Humor-aside, I actually experienced a short burst of claustrophobia – I was in a boat, thinking about the millions of pounds of rock that was now hanging inches above my head. Once we got past that point, though, the rest of the cavern was 30 feet or more tall, so no ducking was needed. But, of course, we had to go back out the way we came in… All in all, it was a very cool experience (figuratively and literally – there was easily a 20 degree difference between the parking lot and the carvern itself).
Once we were off the tour, we bought the girls a couple of bags of sand so they could sluice for gemstones.
Katherine wisely commented that they probably put one gemstone in each bag, so that the kids would get something. The cashier heard that and with a lot of humor in her voice, responded, “Oh yeah, at LEAST one in each bag”.
Yeah, at LEAST one:
The next day we made our way into Alabama. The rest stop that greeted us sported a Saturn 1B rocket.
We pulled out a couple of foam planes that had rubber-band launchers, and let the girls stretch their legs (and arms) a bit.
After several crashes, they got the hang of it, and were getting good flights out of them.

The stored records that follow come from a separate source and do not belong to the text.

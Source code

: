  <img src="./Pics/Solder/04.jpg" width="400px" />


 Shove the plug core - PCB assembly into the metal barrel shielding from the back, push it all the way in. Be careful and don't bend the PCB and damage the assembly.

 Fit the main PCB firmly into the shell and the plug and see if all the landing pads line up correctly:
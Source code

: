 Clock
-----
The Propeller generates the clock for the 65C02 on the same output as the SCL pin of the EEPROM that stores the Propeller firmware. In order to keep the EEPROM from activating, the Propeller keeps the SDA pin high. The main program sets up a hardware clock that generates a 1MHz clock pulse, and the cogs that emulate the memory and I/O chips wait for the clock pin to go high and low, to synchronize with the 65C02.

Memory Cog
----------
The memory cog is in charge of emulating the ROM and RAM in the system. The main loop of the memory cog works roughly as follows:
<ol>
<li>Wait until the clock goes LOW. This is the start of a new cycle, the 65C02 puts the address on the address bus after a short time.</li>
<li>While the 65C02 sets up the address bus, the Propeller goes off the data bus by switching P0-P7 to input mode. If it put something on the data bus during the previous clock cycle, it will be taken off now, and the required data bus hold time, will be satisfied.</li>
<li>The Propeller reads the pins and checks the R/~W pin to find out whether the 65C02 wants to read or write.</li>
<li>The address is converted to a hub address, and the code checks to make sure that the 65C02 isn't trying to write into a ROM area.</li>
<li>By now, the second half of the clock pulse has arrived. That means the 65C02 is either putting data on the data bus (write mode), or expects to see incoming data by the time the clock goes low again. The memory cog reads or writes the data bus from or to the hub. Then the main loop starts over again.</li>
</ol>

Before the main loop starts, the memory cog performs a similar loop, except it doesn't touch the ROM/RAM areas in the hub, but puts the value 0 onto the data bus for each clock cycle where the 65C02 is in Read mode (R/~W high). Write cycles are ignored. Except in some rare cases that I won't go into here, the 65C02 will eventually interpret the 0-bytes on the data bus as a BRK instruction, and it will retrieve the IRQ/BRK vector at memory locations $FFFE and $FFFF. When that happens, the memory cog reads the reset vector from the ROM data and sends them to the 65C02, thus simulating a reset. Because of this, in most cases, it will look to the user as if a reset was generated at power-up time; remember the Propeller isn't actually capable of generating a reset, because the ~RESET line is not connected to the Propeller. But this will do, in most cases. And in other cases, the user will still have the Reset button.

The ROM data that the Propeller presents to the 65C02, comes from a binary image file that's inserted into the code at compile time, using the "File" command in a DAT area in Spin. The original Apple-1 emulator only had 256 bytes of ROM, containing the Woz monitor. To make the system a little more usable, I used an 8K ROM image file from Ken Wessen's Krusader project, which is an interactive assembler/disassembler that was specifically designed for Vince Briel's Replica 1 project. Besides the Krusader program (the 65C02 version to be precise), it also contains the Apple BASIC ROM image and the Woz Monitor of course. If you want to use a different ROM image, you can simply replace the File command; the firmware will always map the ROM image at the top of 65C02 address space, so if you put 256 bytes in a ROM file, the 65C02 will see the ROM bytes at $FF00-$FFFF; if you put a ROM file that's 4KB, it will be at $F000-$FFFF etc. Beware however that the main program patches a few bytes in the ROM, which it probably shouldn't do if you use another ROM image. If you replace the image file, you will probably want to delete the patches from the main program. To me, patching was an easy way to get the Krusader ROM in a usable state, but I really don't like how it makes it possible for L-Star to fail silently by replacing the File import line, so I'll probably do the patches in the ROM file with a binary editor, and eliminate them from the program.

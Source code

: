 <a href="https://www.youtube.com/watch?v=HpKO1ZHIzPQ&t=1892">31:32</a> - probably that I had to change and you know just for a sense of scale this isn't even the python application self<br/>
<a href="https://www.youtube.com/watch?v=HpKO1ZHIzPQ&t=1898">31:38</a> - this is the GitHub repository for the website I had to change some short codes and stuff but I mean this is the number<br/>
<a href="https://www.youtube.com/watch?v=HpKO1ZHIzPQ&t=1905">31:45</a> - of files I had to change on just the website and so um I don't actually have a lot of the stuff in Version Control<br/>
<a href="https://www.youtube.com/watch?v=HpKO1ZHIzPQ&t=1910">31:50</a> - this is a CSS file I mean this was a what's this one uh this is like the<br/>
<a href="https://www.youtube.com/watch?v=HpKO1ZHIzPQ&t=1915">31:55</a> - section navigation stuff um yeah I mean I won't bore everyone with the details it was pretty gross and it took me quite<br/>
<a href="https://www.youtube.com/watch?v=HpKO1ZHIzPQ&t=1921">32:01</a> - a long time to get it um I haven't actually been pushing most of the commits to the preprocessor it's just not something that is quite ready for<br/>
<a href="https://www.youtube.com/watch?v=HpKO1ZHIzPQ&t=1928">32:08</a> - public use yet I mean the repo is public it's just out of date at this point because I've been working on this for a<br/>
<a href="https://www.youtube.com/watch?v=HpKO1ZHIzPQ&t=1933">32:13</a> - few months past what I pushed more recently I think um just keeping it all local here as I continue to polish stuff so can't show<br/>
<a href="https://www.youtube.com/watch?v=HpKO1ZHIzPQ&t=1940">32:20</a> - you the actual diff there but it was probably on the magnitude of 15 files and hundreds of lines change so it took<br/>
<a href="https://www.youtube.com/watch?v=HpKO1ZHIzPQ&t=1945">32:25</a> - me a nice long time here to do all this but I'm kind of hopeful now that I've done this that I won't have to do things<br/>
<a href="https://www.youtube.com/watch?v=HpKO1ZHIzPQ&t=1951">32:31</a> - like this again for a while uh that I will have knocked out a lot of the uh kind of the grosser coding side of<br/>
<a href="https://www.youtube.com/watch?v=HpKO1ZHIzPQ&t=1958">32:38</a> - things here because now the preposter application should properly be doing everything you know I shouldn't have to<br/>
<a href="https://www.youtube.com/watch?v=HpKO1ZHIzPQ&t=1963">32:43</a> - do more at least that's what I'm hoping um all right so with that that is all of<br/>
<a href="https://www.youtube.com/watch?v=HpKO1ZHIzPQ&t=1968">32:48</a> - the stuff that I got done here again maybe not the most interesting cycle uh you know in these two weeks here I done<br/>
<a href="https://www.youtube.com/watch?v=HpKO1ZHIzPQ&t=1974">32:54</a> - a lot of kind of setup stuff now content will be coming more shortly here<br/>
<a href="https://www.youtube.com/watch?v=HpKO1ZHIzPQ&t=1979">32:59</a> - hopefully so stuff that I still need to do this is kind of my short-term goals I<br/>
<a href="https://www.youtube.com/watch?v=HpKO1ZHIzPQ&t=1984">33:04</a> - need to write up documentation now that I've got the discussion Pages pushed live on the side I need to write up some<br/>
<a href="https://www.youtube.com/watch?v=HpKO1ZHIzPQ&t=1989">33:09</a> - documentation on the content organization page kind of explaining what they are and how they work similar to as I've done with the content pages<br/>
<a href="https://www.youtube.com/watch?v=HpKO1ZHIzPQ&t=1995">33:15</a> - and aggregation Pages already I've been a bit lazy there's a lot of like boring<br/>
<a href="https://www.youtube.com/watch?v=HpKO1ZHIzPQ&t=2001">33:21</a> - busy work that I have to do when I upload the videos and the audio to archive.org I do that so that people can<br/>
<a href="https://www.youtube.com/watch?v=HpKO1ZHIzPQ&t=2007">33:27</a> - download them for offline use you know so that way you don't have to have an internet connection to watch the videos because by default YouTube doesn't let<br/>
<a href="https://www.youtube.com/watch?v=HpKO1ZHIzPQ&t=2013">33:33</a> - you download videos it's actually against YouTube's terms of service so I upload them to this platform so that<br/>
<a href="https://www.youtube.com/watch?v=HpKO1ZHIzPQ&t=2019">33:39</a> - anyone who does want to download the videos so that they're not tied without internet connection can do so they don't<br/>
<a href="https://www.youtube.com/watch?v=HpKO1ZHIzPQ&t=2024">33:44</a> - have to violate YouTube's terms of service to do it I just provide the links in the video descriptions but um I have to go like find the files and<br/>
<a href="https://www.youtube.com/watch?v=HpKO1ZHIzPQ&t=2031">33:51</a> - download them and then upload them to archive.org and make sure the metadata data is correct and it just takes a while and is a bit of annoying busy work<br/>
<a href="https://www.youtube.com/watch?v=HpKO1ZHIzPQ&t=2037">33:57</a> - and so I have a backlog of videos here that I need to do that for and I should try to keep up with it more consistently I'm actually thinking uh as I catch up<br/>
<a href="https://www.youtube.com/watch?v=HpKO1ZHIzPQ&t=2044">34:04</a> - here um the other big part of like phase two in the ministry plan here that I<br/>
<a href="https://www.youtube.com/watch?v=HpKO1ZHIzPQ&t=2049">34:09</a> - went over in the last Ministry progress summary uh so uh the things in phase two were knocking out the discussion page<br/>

We got back on the road, and headed toward Birmingham. The Ford Explorer that we rented for the trip had a touch screen interface for most of the controls. For the music controls, it would show (among other things) the current song playing. CJ, who was driving at the time, glanced down and started laughing uncontrollably. When she recovered, she explained that she looked down to see what time it was, and her eye was caught by the largest thing showing – the name of the song, “One Day Too Late”. Vehicles talking smack? Oh, this won’t end well.
Later that day we stopped in Birmingham for lunch and to walk through Kelly Ingram Park.